Saved entries —
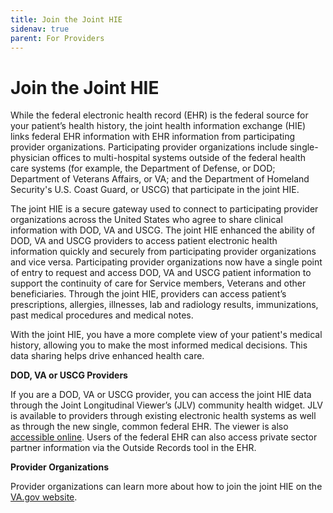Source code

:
 ```yaml
---
title: Join the Joint HIE
sidenav: true
parent: For Providers
---
```

# Join the Joint HIE

While the federal electronic health record (EHR) is the federal source for your patient’s health history, the joint health information exchange (HIE) links federal EHR information with EHR information from participating provider organizations. Participating provider organizations include single-physician offices to multi-hospital systems outside of the federal health care systems (for example, the Department of Defense, or DOD; Department of Veterans Affairs, or VA; and the Department of Homeland Security's U.S. Coast Guard, or USCG) that participate in the joint HIE. 

The joint HIE is a secure gateway used to connect to participating provider organizations across the United States who agree to share clinical information with DOD, VA and USCG. The joint HIE enhanced the ability of DOD, VA and USCG providers to access patient electronic health information quickly and securely from participating provider organizations and vice versa. Participating provider organizations now have a single point of entry to request and access DOD, VA and USCG patient information to support the continuity of care for Service members, Veterans and other beneficiaries. Through the joint HIE, providers can access patient’s prescriptions, allergies, illnesses, lab and radiology results, immunizations, past medical procedures and medical notes.

With the joint HIE, you have a more complete view of your patient's medical history, allowing you to make the most informed medical decisions. This data sharing helps drive enhanced health care.

**DOD, VA or USCG Providers**

If you are a DOD, VA or USCG provider, you can access the joint HIE data through the Joint Longitudinal Viewer’s (JLV) community health widget. JLV is available to providers through existing electronic health systems as well as through the new single, common federal EHR. The viewer is also [accessible online](https://jlv.health.mil/JLV). Users of the federal EHR can also access private sector partner information via the Outside Records tool in the EHR. 

**Provider Organizations**

Provider organizations can learn more about how to join the joint HIE on the [VA.gov website](http://va.gov/VHIE/For_Providers.asp).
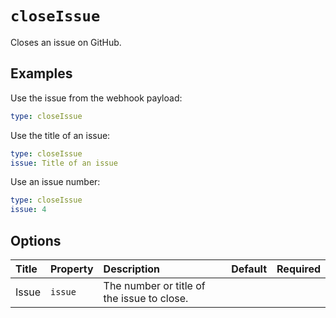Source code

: # `closeIssue`

Closes an issue on GitHub.

## Examples

Use the issue from the webhook payload:

```yaml
type: closeIssue
```

Use the title of an issue:

```yaml
type: closeIssue
issue: Title of an issue
```

Use an issue number:

```yaml
type: closeIssue
issue: 4
```

## Options

| Title | Property | Description | Default | Required |
| :---- | :--- | :---------- | :------ | :------- |
| Issue | `issue` | The number or title of the issue to close. |  |  |

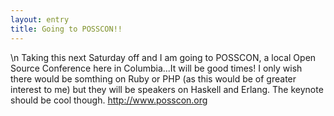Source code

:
 ```yaml
---
layout: entry
title: Going to POSSCON!!
---
```


\n    Taking this next Saturday off and I am going to POSSCON, a local Open Source Conference here in Columbia...It will be good times!  I only wish there would be somthing on Ruby or PHP (as this would be of greater interest to me) but they will be speakers on Haskell and Erlang.  The keynote should be cool though.  http://www.posscon.org
  
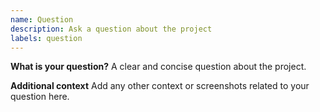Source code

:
 ```yaml
---
name: Question
description: Ask a question about the project
labels: question
---
```


**What is your question?**
A clear and concise question about the project.

**Additional context**
Add any other context or screenshots related to your question here.

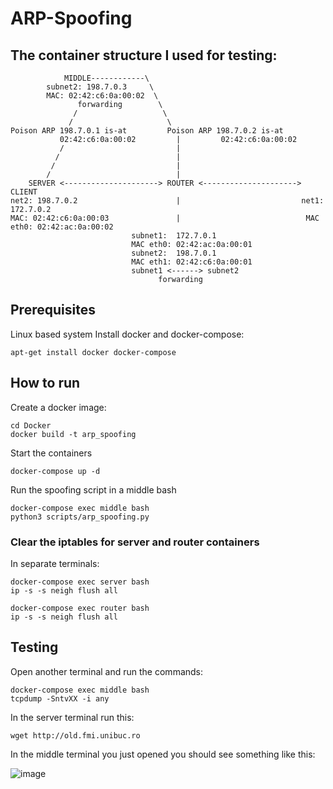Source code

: # ARP-Spoofing

## The container structure I used for testing:

```
            MIDDLE------------\
        subnet2: 198.7.0.3     \
        MAC: 02:42:c6:0a:00:02  \
               forwarding        \ 
              /                   \
             /                     \
Poison ARP 198.7.0.1 is-at         Poison ARP 198.7.0.2 is-at 
           02:42:c6:0a:00:02         |         02:42:c6:0a:00:02
           /                         |
          /                          |
         /                           |
        /                            |
    SERVER <---------------------> ROUTER <---------------------> CLIENT
net2: 198.7.0.2                      |                           net1: 172.7.0.2
MAC: 02:42:c6:0a:00:03               |                            MAC eth0: 02:42:ac:0a:00:02
                           subnet1:  172.7.0.1
                           MAC eth0: 02:42:ac:0a:00:01
                           subnet2:  198.7.0.1
                           MAC eth1: 02:42:c6:0a:00:01
                           subnet1 <------> subnet2
                                 forwarding
```

## Prerequisites
Linux based system
Install docker and docker-compose:
```
apt-get install docker docker-compose
```

## How to run

Create a docker image:

    cd Docker
    docker build -t arp_spoofing
    
Start the containers

    docker-compose up -d

Run the spoofing script in a middle bash

    docker-compose exec middle bash
    python3 scripts/arp_spoofing.py

### Clear the iptables for server and router containers 

In separate terminals:
```
docker-compose exec server bash
ip -s -s neigh flush all
```
```
docker-compose exec router bash
ip -s -s neigh flush all
```

## Testing

Open another terminal and run the commands: 

    docker-compose exec middle bash
    tcpdump -SntvXX -i any

In the server terminal run this: 
    
    wget http://old.fmi.unibuc.ro
    
In the middle terminal you just opened you should see something like this: 

![image](https://github.com/user-attachments/assets/bd090bd9-5a92-4aa6-8d0c-ba748c6d4cb3)
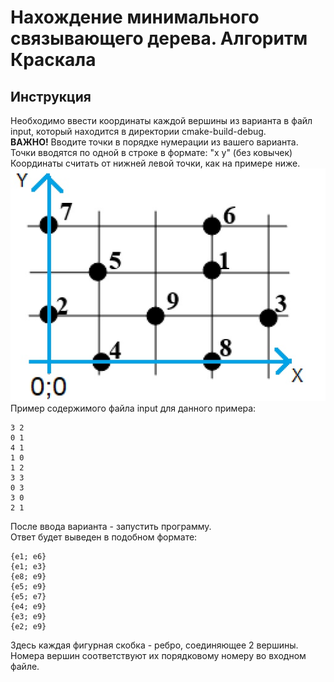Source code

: # Нахождение минимального связывающего дерева. Алгоритм Краскала

## Инструкция
Необходимо ввести координаты каждой вершины из варианта в файл input, который находится в директории cmake-build-debug. \
**ВАЖНО!** Вводите точки в порядке нумерации из вашего варианта.
Точки вводятся по одной в строке в формате: "x y" (без ковычек)\
Координаты считать от нижней левой точки, как на примере ниже. \
![example](./images/example.jpg "Пример") \
Пример содержимого файла input для данного примера:
```
3 2
0 1
4 1
1 0
1 2
3 3
0 3
3 0
2 1
```
После ввода варианта - запустить программу.\
Ответ будет выведен в подобном формате:
```
{e1; e6}
{e1; e3}
{e8; e9}
{e5; e9}
{e5; e7}
{e4; e9}
{e3; e9}
{e2; e9}
```

Здесь каждая фигурная скобка - ребро, соединяющее 2 вершины. Номера вершин соответствуют их порядковому номеру во входном файле.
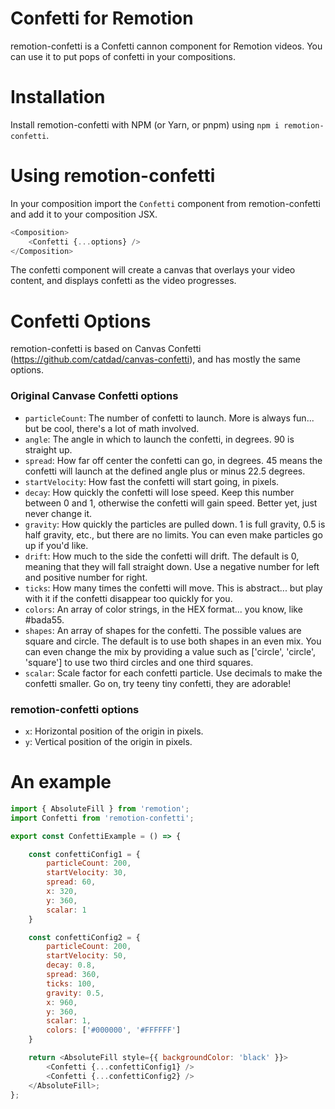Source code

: # Confetti for Remotion

remotion-confetti is a Confetti cannon component for Remotion videos. You can use it to put pops of confetti in your
compositions.

# Installation

Install remotion-confetti with NPM (or Yarn, or pnpm) using `npm i remotion-confetti`.

# Using remotion-confetti

In your composition import the `Confetti` component from remotion-confetti and add it to your composition JSX.

```js
<Composition>
    <Confetti {...options} />
</Composition>
```

The confetti component will create a canvas that overlays your video content, and displays confetti as the video progresses.

# Confetti Options

remotion-confetti is based on Canvas Confetti (https://github.com/catdad/canvas-confetti), and has mostly the same options.

### Original Canvase Confetti options

- `particleCount`: The number of confetti to launch. More is always fun... but be cool, there's a lot of math involved.
- `angle`: The angle in which to launch the confetti, in degrees. 90 is straight up.
- `spread`: How far off center the confetti can go, in degrees. 45 means the confetti will launch at the defined angle plus or minus 22.5 degrees.
- `startVelocity`: How fast the confetti will start going, in pixels.
- `decay`: How quickly the confetti will lose speed. Keep this number between 0 and 1, otherwise the confetti will gain speed. Better yet, just never change it.
- `gravity`: How quickly the particles are pulled down. 1 is full gravity, 0.5 is half gravity, etc., but there are no limits. You can even make particles go up if you'd like.
- `drift`: How much to the side the confetti will drift. The default is 0, meaning that they will fall straight down. Use a negative number for left and positive number for right.
- `ticks`: How many times the confetti will move. This is abstract... but play with it if the confetti disappear too quickly for you.
- `colors`: An array of color strings, in the HEX format... you know, like #bada55.
- `shapes`: An array of shapes for the confetti. The possible values are square and circle. The default is to use both shapes in an even mix. You can even change the mix by providing a value such as ['circle', 'circle', 'square'] to use two third circles and one third squares.
- `scalar`: Scale factor for each confetti particle. Use decimals to make the confetti smaller. Go on, try teeny tiny confetti, they are adorable!

### remotion-confetti options

- `x`: Horizontal position of the origin in pixels.
- `y`: Vertical position of the origin in pixels.

# An example

```js
import { AbsoluteFill } from 'remotion';
import Confetti from 'remotion-confetti';

export const ConfettiExample = () => {

	const confettiConfig1 = {
		particleCount: 200,
		startVelocity: 30,
		spread: 60,
		x: 320,
		y: 360,
		scalar: 1
	}

	const confettiConfig2 = {
		particleCount: 200,
		startVelocity: 50,
		decay: 0.8,
		spread: 360,
		ticks: 100,
		gravity: 0.5,
		x: 960,
		y: 360,
		scalar: 1,
		colors: ['#000000', '#FFFFFF']
	}

	return <AbsoluteFill style={{ backgroundColor: 'black' }}>
		<Confetti {...confettiConfig1} />
		<Confetti {...confettiConfig2} />
	</AbsoluteFill>;
};

```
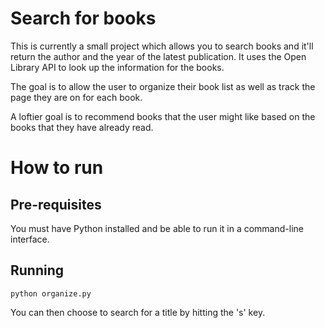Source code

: # Search for books
This is currently a small project which allows you to search books and it'll
return the author and the year of the latest publication. It uses the Open
Library API to look up the information for the books.

The goal is to allow the user to organize their book list as well as track the
page they are on for each book.

A loftier goal is to recommend books that the user might like based on the books
that they have already read.

# How to run
## Pre-requisites
You must have Python installed and be able to run it in a command-line interface.
## Running
```
python organize.py
```
You can then choose to search for a title by hitting the 's' key.
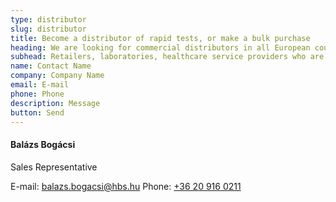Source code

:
 ```yaml
---
type: distributor
slug: distributor
title: Become a distributor of rapid tests, or make a bulk purchase
heading: We are looking for commercial distributors in all European countries
subhead: Retailers, laboratories, healthcare service providers who are to buy large quantities of tests are welcome.
name: Contact Name
company: Company Name
email: E-mail
phone: Phone
description: Message
button: Send
---
```

#### Balázs Bogácsi

Sales Representative

E-mail: [balazs.bogacsi@hbs.hu](mailto:balazs.bogacsi@hbs.hu)
Phone: [+36 20 916 0211](tel:+36209160211)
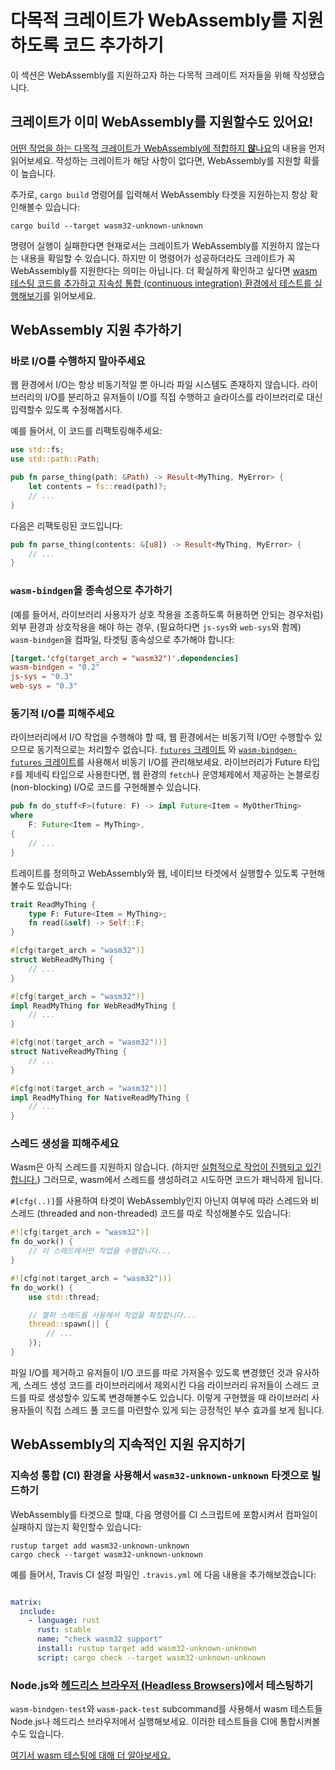 # 다목적 크레이트가 WebAssembly를 지원하도록 코드 추가하기

이 섹션은 WebAssembly를 지원하고자 하는 다목적 크레이트 저자들을 위해 작성됐습니다.

## 크레이트가 이미 WebAssembly를 지원할수도 있어요!

[어떤 작업을 하는 다목적 크레이트가 WebAssembly에 적합하지 **않**나요](./which-crates-work-with-wasm.html)의 내용을 먼저 읽어보세요. 작성하는 크레이트가 해당 사항이 없다면, WebAssembly를 지원할 확률이 높습니다.

추가로, `cargo build` 명령어를 입력해서 WebAssembly 타겟을 지원하는지 항상 확인해볼수 있습니다:

```
cargo build --target wasm32-unknown-unknown
```

명령어 실행이 실패한다면 현재로서는 크레이트가 WebAssembly를 지원하지 않는다는 내용을 확일할 수 있습니다. 하지만 이 명령어가 성공하더라도 크레이트가 꼭 WebAssembly를 지원한다는 의미는 아닙니다. 더 확실하게 확인하고 싶다면 [wasm 테스팅 코드를 추가하고 지속성 통합 (continuous integration) 환경에서 테스트를 실행해보기](#maintaining-ongoing-support-for-webassembly)를 읽어보세요.

## WebAssembly 지원 추가하기

### 바로 I/O를 수행하지 말아주세요

웹 환경에서 I/O는 항상 비동기적일 뿐 아니라 파일 시스템도 존재하지 않습니다. 라이브러리의 I/O를 분리하고 유저들이 I/O를 직접 수행하고 슬라이스를 라이브러리로 대신 입력할수 있도록 수정해봅시다.

예를 들어서, 이 코드를 리팩토링해주세요:

```rust
use std::fs;
use std::path::Path;

pub fn parse_thing(path: &Path) -> Result<MyThing, MyError> {
    let contents = fs::read(path)?;
    // ...
}
```

다음은 리팩토링된 코드입니다:

```rust
pub fn parse_thing(contents: &[u8]) -> Result<MyThing, MyError> {
    // ...
}
```

### `wasm-bindgen`을 종속성으로 추가하기

(예를 들어서, 라이브러리 사용자가 상호 작용을 조종하도록 허용하면 안되는 경우처럼) 외부 환경과 상호작용을 해야 하는 경우, (필요하다면 `js-sys`와 `web-sys`와 함께) `wasm-bindgen`을 컴파일, 타겟팅 종속성으로 추가해야 합니다:

```toml
[target.'cfg(target_arch = "wasm32")'.dependencies]
wasm-bindgen = "0.2"
js-sys = "0.3"
web-sys = "0.3"
```

### 동기적 I/O를 피해주세요

라이브러리에서 I/O 작업을 수행해야 할 때, 웹 환경에서는 비동기적 I/O만 수행할수 있으므로 동기적으로는 처리할수 없습니다. [`futures` 크레이트](https://crates.io/crates/futures) 와 [`wasm-bindgen-futures` 크레이트](https://rustwasm.github.io/wasm-bindgen/api/wasm_bindgen_futures/)를 사용해서 비동기 I/O를 관리해보세요. 라이브러리가 Future 타입 `F`를 제네릭 타입으로 사용한다면, 웹 환경의 `fetch`나 운영체제에서 제공하는 논블로킹 (non-blocking) I/O로 코드를 구현해볼수 있습니다.

```rust
pub fn do_stuff<F>(future: F) -> impl Future<Item = MyOtherThing>
where
    F: Future<Item = MyThing>,
{
    // ...
}
```

트레이트를 정의하고 WebAssembly와 웹, 네이티브 타겟에서 실행할수 있도록 구현해볼수도 있습니다:

```rust
trait ReadMyThing {
    type F: Future<Item = MyThing>;
    fn read(&self) -> Self::F;
}

#[cfg(target_arch = "wasm32")]
struct WebReadMyThing {
    // ...
}

#[cfg(target_arch = "wasm32")]
impl ReadMyThing for WebReadMyThing {
    // ...
}

#[cfg(not(target_arch = "wasm32"))]
struct NativeReadMyThing {
    // ...
}

#[cfg(not(target_arch = "wasm32"))]
impl ReadMyThing for NativeReadMyThing {
    // ...
}
```

### 스레드 생성을 피해주세요

Wasm은 아직 스레드를 지원하지 않습니다. (하지만 [실험적으로 작업이 진행되고 있긴 합니다.](https://rustwasm.github.io/2018/10/24/multithreading-rust-and-wasm.html)) 그러므로, wasm에서 스레드를 생성하려고 시도하면 코드가 패닉하게 됩니다.

`#[cfg(..)]`를 사용하여 타겟이 WebAssembly인지 아닌지 여부에 따라 스레드와 비스레드 (threaded and non-threaded) 코드를 따로 작성해볼수도 있습니다:

```rust
#![cfg(target_arch = "wasm32")]
fn do_work() {
    // 이 스레드에서만 작업을 수행합니다...
}

#![cfg(not(target_arch = "wasm32"))]
fn do_work() {
    use std::thread;

    // 헬퍼 스레드를 사용해서 작업을 확장합니다...
    thread::spawn(|| {
        // ...
    });
}
```

파일 I/O를 제거하고 유저들이 I/O 코드를 따로 가져올수 있도록 변경했던 것과 유사하게, 스레드 생성 코드를 라이브러리에서 제외시킨 다음 라이브러리 유저들이 스레드 코드를 따로 생성할수 있도록 변경해볼수도 있습니다. 이렇게 구현했을 때 라이브러리 사용자들이 직접 스레드 풀 코드를 마련할수 있게 되는 긍정적인 부수 효과를 보게 됩니다.

## WebAssembly의 지속적인 지원 유지하기

### 지속성 통합 (CI) 환경을 사용해서 `wasm32-unknown-unknown` 타겟으로 빌드하기

WebAssembly를 타겟으로 할떄, 다음 명령어를 CI 스크립트에 포함시켜서 컴파일이 실패하지 않는지 확인할수 있습니다:

```
rustup target add wasm32-unknown-unknown
cargo check --target wasm32-unknown-unknown
```

예를 들어서, Travis CI 설정 파일인 `.travis.yml` 에 다음 내용을 추가해보겠습니다:

```yaml

matrix:
  include:
    - language: rust
      rust: stable
      name: "check wasm32 support"
      install: rustup target add wasm32-unknown-unknown
      script: cargo check --target wasm32-unknown-unknown
```

### Node.js와 [헤드리스 브라우저 (Headless Browsers)](https://ko.wikipedia.org/wiki/헤드리스_브라우저)에서 테스팅하기

`wasm-bindgen-test`와 `wasm-pack-test` subcommand를 사용해서 wasm 테스트들 Node.js나 헤드리스 브라우저에서 실행해보세요. 이러한 테스트들을 CI에 통합시켜볼수도 있습니다.

[여기서 wasm 테스팅에 대해 더 알아보세요.](https://rustwasm.github.io/wasm-bindgen/wasm-bindgen-test/index.html)
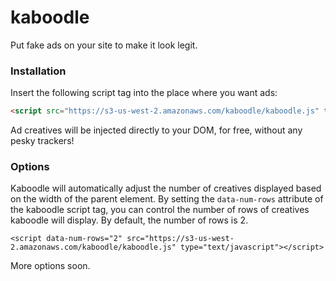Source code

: # kaboodle
Put fake ads on your site to make it look legit.

### Installation
Insert the following script tag into the place where you want ads:

```html
<script src="https://s3-us-west-2.amazonaws.com/kaboodle/kaboodle.js" type="text/javascript"></script>
```

Ad creatives will be injected directly to your DOM, for free, without any pesky trackers!

### Options
Kaboodle will automatically adjust the number of creatives displayed based on the width
of the parent element.  By setting the `data-num-rows` attribute of the kaboodle script tag,
you can control the number of rows of creatives kaboodle will display.  By default, the number 
of rows is 2.

	<script data-num-rows="2" src="https://s3-us-west-2.amazonaws.com/kaboodle/kaboodle.js" type="text/javascript"></script>

More options soon.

Exercise directions —
Once you have found every line above holding the word "않습니다", copy those lines.

Result of the exercise —
웹 환경에서 I/O는 항상 비동기적일 뿐 아니라 파일 시스템도 존재하지 않습니다. 라이브러리의 I/O를 분리하고 유저들이 I/O를 직접 수행하고 슬라이스를 라이브러리로 대신 입력할수 있도록 수정해봅시다.
Wasm은 아직 스레드를 지원하지 않습니다. (하지만 [실험적으로 작업이 진행되고 있긴 합니다.](https://rustwasm.github.io/2018/10/24/multithreading-rust-and-wasm.html)) 그러므로, wasm에서 스레드를 생성하려고 시도하면 코드가 패닉하게 됩니다.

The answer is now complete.